Le commissaire de l’exposition, Philippe Piguet, a décidé de ne pas surcharger l’espace au profit d’une rencontre nouvelle avec le travail d’Ernest Pignon-Ernest. « Dans la chapelle, nous avons la chance d’avoir cette proximité avec les œuvres, mais aussi la possibilité d’une rencontre plus intime avec son travail », confie-t-il. Une proximité qui vient encore s’accentuer avec les nombreux événements organisés autour de l’exposition.
Une visite ludique en famille aura ainsi lieu le mercredi 2 novembre de 14 h à 16 h. Cette visite sera accessible à partir de 8 ans, les œuvres présentées ici n’étant pas adaptées aux plus petits, et permettra aux jeunes visiteurs de comprendre le travail de l’artiste. La visite sera suivie d’un goûter.
Le mardi 8 novembre, une visite guidée sera proposée à 17 h et sera suivie de la projection, à l’auditorium, du film Se torno (Si je reviens) qui nous entraîne sur les lieux de la vie de l’artiste.
Enfin, on note le 19 novembre une visite guidée réalisée en langage des signes à 16 h.
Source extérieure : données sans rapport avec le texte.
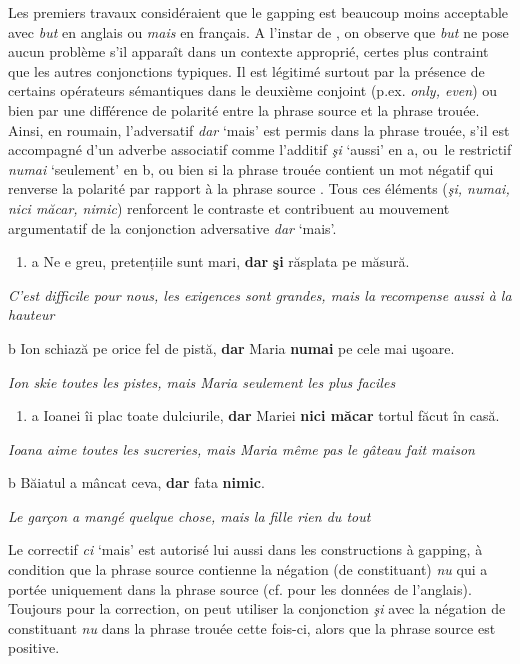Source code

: Les premiers travaux considéraient que le gapping est beaucoup moins acceptable avec \textit{but} en anglais ou \textit{mais} en français. A l'instar de \citet{Repp2009}, on observe que \textit{but} ne pose aucun problème s'il apparaît dans un contexte approprié, certes plus contraint que les autres conjonctions typiques. Il est légitimé surtout par la présence de certains opérateurs sémantiques dans le deuxième conjoint (p.ex. \textit{only, even}) ou bien par une différence de polarité entre la phrase source et la phrase trouée. Ainsi, en roumain, l'adversatif \textit{dar} `mais' est permis dans la phrase trouée, s'il est accompagné d'un adverbe associatif comme l'additif \textit{şi} `aussi' en a, ou~le restrictif \textit{numai} `seulement' en b, ou bien si la phrase trouée contient un mot négatif qui renverse la polarité par rapport à la phrase source . Tous ces éléments (\textit{şi, numai, nici măcar, nimic}) renforcent le contraste et contribuent au mouvement argumentatif de la conjonction adversative \textit{dar} `mais'. 


\begin{enumerate}
\item \label{bkm:Ref289098401}a  Ne e greu, pretențiile sunt mari, \textbf{dar} \textbf{şi} răsplata pe măsură.


\end{enumerate}
{\itshape
C'est difficile pour nous, les exigences sont grandes, mais la recompense aussi à la hauteur } 

  b  Ion schiază pe orice fel de pistă, \textbf{dar} Maria \textbf{numai} pe cele mai uşoare.

{\itshape
Ion skie toutes les pistes, mais Maria seulement les plus faciles}


\begin{enumerate}
\item \label{bkm:Ref289098379}a  Ioanei îi plac toate dulciurile, \textbf{dar} Mariei \textbf{nici măcar} tortul făcut în casă.


\end{enumerate}
{\itshape
Ioana aime toutes les sucreries, mais Maria même pas le gâteau fait maison } 

  b  Băiatul a mâncat ceva, \textbf{dar} fata \textbf{nimic}.

{\itshape
Le garçon a mangé quelque chose, mais la fille rien du tout} 

Le correctif \textit{ci} `mais' est autorisé lui aussi dans les constructions à gapping, à condition que la phrase source contienne la négation (de constituant) \textit{nu} qui a portée uniquement dans la phrase source (cf. \citet{Toosarvandani2011} pour les données de l'anglais). Toujours pour la correction, on peut utiliser la conjonction \textit{şi} avec la négation de constituant \textit{nu} dans la phrase trouée cette fois-ci, alors que la phrase source est positive.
La médiathèque de la ville proposera également une sélection d’ouvrages sur Ernest Pignon-Ernest ainsi que sur l’art urbain pour approfondir vos connaissances.
Depuis maintenant plusieurs années, la Ville de Thonon a mis en place un programme composé de différents événements et interventions ayant pour objectif de rendre l’art plus accessible à un large public. « C’est une consécration pour nous de recevoir une exposition de cet artiste dans notre ville. Il a une actualité très chargée, mais qu’il ait accepté d’exposer ici est un vrai bonheur », confie le maire de la ville, Christophe Arminjon.